能を好んだ綱政は、この栄唱の間の裏に能舞台を建てました。 能舞台を囲むように建物が配置されているので、周辺の建物は観客席的は役割もありそうです。
1732年、綱政の子、継政は城にあった古材を使用して能舞台を修築しています。 しかし、栄唱の間、能舞台は空襲で焼失します。
1958年に能舞台、1967年に栄唱の間が復元されました。 復元は、継政が修築した姿に行われています。
花葉の池
写真左に見える栄唱橋を渡って花葉の池の対岸に来ました。
池の奥に見えるのが栄唱の間や、延養亭など庭園の中心的な建物群です。
6~8月頃に白ハスが見頃になるようでが、5月ではまだ早いようです。
大立石
物凄く存在感のある巨石です。
元禄時代(1680 ~ 1709年)に巨大な花崗岩を約90個に分割して運び、庭園で元の姿に組み直しています。 このような巨石の運び方は初めてみました。
石を割った時の境目に、石垣とも違う独特な雰囲気を感じます。
茂松庵
二色が岡の中にある茶室です。
江戸時代は花葉軒と呼ばれており、明治に入ってから茂松庵に名称が変わりました。
造園した頃の二色が岡は山桜、楓、松で彩られた林でしたが、戦後に再建した時に杉の木立に変わりました。 戦災で焼失した建物も、1952年に復元されました。
廉池軒
池田綱政も良く利用していたようです。
1934年の水害で損傷しますが修繕され、戦災も逃れた貴重な建物です。
左奥に見えるのは売店で、そこで土産のだんごを買いました。
旅の最終日はのんびりムードです。
唯心堂、唯心山
唯心山は綱政の子、継政が作った高さ約 6m の人口の山です。
山の上からは岡山後楽園が見渡せます。 意図的か偶然かは判りませんが、後楽園の周辺は背の高い樹木で囲まれているので、周辺の高層ビルがほとんど視界に入りません。
唯心山の中腹には唯心堂があります。
流店
藩主が庭廻りの時に休憩の為に立ち寄った場所でした。
流店は戦災を逃れた貴重な建物の一つです。
2階建ての建物で1階には外壁がありません。 また、建物内に水路を通し、6個の石を配置した変わった建物です。
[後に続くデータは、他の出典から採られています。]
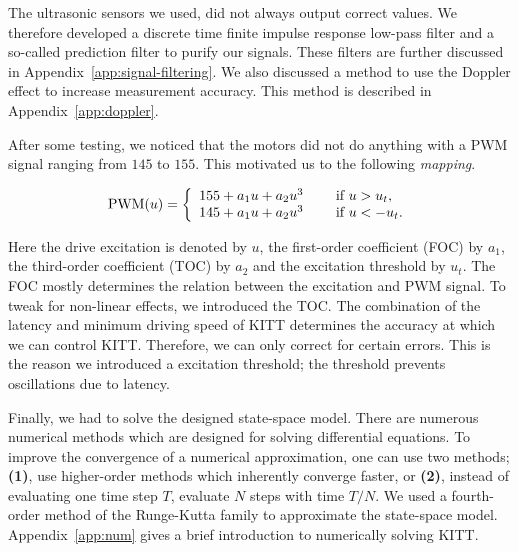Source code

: \documentclass[11pt,titlepage]{report}
\begin{document}
The ultrasonic sensors we used, did not always output correct values. We therefore developed a discrete time finite impulse response low-pass filter and a so-called prediction filter to purify our signals. These filters are further discussed in Appendix~\ref{app:signal-filtering}. We also discussed a method to use the Doppler effect to increase measurement accuracy. This method is described in Appendix~\ref{app:doppler}.

After some testing, we noticed that the motors did not do anything with a PWM signal ranging from $145$ to $155$. This motivated us to the following \textit{mapping}.

\begin{equation} \label{eq:ctrl-mapping}
	\text{PWM}(u) = \left\{ \begin{array}{l l}
		155 + a_1 u + a_2 u^3 & \quad \text{ if } u > u_t, \\
		145 + a_1 u + a_2 u^3 & \quad \text{ if } u < -u_t.
	\end{array} \right.
\end{equation}

Here the drive excitation is denoted by $u$, the first-order coefficient (FOC) by $a_1$, the third-order coefficient (TOC) by $a_2$ and the excitation threshold by $u_t$. The FOC mostly determines the relation between the excitation and PWM signal. To tweak for non-linear effects, we introduced the TOC. The combination of the latency and minimum driving speed of KITT determines the accuracy at which we can control KITT. Therefore, we can only correct for certain errors. This is the reason we introduced a excitation threshold; the threshold prevents oscillations due to latency.

Finally, we had to solve the designed state-space model. There are numerous numerical methods which are designed for solving differential equations. To improve the convergence of a numerical approximation, one can use two methods; \textbf{(1)}, use higher-order methods which inherently converge faster, or \textbf{(2)}, instead of evaluating one time step $T$, evaluate $N$ steps with time $T/N$. We used a fourth-order method of the Runge-Kutta family to approximate the state-space model. Appendix~\ref{app:num} gives a brief introduction to numerically solving KITT.
\end{document}
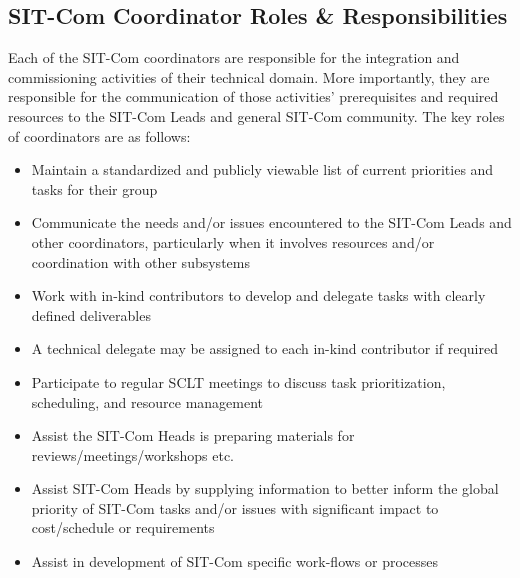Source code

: \documentclass[SE,lsstdraft,authoryear,toc]{lsstdoc}
\begin{document}
\subsection{SIT-Com Coordinator Roles \& Responsibilities}
\label{sec:coordinator_r_and_rs}
Each of the SIT-Com coordinators are responsible for the integration and commissioning activities of their technical domain.
More importantly, they are responsible for the communication of those activities' prerequisites and required resources to the SIT-Com Leads and general SIT-Com community.
The key roles of coordinators are as follows:
\begin{itemize}
    \item Maintain a standardized and publicly viewable list of current priorities and tasks for their group
    \item Communicate the needs and/or issues encountered to the SIT-Com Leads and other coordinators, particularly when it involves resources and/or coordination with other subsystems
    \item Work with in-kind contributors to develop and delegate tasks with clearly defined deliverables
    \item A technical delegate may be assigned to each in-kind contributor if required
    \item Participate to regular SCLT meetings to discuss task prioritization, scheduling, and resource management
    \item Assist the SIT-Com Heads is preparing materials for reviews/meetings/workshops etc.
    \item Assist SIT-Com Heads by supplying information to better inform the global priority of SIT-Com tasks and/or issues with significant impact to cost/schedule or requirements
    \item Assist in development of SIT-Com specific work-flows or processes
\end{itemize}
\end{document}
造園当時の流店は畳敷きでしたが現在は板張りです。 多分、外壁が無いので畳敷きでは維持管理が大変なので変更したのでしょう。
流店近くで菖蒲が綺麗に咲いてました。
花交の池
造園当初の花交の池周辺は山桜が植えられ、池の島には花が植えられていたようです。 近くには「花交」と言う建物があったようです。
綱政が見た花交の池は、今よりもっとカラフルだったのかも知れません。
その後、財政的な問題もあり建物は撤去され、手間のかかる花は植えられなくなったようです。
茶祖堂
花交の池の近くにある茶室です。
元々は利休堂と呼ばれていた茶室で、1887年に岡山藩家老で茶人の伊木三猿斎の下屋敷から移築しました。 しかし戦災で焼失し、1961年に再建されました。 栄西禅師を合祀した事から茶祖堂と名称が変わりました。
新殿
元々は「俳亭」と呼ばれていたようですが、1863年の絵図には「新御殿」と記載されています。
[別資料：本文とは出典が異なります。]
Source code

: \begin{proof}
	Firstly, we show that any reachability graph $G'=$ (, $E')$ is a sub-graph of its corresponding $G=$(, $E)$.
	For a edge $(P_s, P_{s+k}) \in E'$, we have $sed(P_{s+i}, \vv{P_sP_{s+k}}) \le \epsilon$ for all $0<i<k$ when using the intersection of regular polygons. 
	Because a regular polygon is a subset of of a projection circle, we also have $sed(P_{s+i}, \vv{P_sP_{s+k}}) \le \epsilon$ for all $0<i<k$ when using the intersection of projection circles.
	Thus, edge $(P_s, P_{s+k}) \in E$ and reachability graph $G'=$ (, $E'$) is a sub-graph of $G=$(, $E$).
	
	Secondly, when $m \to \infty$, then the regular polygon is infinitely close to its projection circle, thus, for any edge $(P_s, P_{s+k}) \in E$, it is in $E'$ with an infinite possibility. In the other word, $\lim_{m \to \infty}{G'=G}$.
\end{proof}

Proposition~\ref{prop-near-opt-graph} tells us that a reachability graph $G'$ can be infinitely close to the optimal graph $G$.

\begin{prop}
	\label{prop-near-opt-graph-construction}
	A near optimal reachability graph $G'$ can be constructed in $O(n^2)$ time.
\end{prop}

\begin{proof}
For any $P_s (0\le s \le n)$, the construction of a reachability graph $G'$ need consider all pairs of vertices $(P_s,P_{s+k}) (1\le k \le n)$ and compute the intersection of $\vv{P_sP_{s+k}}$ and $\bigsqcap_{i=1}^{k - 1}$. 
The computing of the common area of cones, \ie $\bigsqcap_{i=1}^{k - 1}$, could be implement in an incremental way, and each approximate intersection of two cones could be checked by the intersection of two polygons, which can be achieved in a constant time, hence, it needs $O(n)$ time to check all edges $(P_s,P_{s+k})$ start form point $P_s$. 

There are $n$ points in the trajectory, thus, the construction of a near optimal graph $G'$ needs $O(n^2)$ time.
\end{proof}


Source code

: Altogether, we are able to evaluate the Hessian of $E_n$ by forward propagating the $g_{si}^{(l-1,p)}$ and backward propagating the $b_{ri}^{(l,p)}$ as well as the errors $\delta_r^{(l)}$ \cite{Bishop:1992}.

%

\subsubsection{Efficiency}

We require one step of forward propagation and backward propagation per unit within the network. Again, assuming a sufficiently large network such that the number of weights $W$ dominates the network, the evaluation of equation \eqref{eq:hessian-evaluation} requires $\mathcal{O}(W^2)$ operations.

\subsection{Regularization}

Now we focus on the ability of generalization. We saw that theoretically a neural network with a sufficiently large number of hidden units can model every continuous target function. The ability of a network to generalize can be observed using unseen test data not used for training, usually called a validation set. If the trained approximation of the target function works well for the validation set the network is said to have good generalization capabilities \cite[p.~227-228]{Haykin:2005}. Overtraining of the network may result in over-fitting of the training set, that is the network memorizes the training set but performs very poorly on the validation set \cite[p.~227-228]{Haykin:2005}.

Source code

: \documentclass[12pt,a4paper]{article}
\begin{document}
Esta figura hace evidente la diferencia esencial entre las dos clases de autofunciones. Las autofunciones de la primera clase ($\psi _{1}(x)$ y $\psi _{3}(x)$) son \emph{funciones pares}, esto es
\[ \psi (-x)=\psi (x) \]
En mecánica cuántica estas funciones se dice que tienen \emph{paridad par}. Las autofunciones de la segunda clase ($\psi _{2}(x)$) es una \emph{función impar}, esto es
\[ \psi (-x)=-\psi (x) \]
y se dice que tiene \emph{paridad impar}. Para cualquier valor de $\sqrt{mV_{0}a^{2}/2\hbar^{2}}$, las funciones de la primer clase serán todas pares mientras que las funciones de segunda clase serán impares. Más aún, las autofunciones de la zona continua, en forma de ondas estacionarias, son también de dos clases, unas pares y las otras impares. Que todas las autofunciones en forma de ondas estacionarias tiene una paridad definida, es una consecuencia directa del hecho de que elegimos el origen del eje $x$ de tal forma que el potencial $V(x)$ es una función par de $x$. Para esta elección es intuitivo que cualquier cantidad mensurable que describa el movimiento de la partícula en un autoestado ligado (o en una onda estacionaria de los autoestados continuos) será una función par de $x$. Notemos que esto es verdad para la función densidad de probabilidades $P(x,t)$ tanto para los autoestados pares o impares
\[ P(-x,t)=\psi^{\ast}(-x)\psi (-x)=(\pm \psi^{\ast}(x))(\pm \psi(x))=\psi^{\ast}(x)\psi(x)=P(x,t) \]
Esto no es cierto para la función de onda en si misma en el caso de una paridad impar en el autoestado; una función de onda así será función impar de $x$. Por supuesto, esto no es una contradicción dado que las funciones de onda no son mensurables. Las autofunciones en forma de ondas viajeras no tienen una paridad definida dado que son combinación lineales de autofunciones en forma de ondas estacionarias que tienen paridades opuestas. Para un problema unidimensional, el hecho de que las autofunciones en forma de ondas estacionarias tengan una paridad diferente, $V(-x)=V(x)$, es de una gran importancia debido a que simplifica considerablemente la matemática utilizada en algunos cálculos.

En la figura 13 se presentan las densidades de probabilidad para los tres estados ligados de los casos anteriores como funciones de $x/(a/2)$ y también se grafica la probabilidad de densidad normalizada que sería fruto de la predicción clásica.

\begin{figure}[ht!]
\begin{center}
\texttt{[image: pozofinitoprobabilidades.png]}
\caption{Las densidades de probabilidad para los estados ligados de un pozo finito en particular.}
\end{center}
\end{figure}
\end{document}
「新殿」と呼ばれるようになったのは明治時代に入ってからのようです。
近くには茶畑や紅葉が美しい千人の森があります。
岡山城天守が見えます。
良く見ると、天守周辺に修繕工事用の足場が組まれてます。
ここからでも望楼型天守である事が分ります。
岡山城天守は空襲で焼失しており、1966年に鉄筋コンクリートで再建された物です。
当時の藩主も、こんな感じで庭園を歩きながら天守を眺めたのかも知れません。
沢の池
岡山後楽園の中で一番大きな池です。
池には、中の島、御野島、砂利島の3つの島があります。
慈眼堂
1697年に綱政が池田家と領民の繁栄を祈願して建立しました。
入り口にあるのが仁王門で、大立石のような巨石が烏帽子岩です。
烏帽子岩も大立石と同様に36個に分割して運んだ後に元の形に組み立てられました。
本尊として観音像が安置されてましたが、後楽園が岡山県に譲渡された時、観音像は池田家に返却されています。
観騎亭
藩主が家臣の乗馬技術を見る為の建物でした。
この建物の裏側が馬場に面しており、今での長い直線道路が残されています。
この建物は、1934年の水害の影響は受けましたが、空襲による焼失は逃れました。
寒翠細響軒
背後の松林の緑と全面の沢の池の水面から名付けられました。
こちらの建物も、水害の影響は受けましたが、空襲による焼失は逃れました。
1934年の水害で修復した際、どの程度、江戸時代の姿を残しているのかが気になります。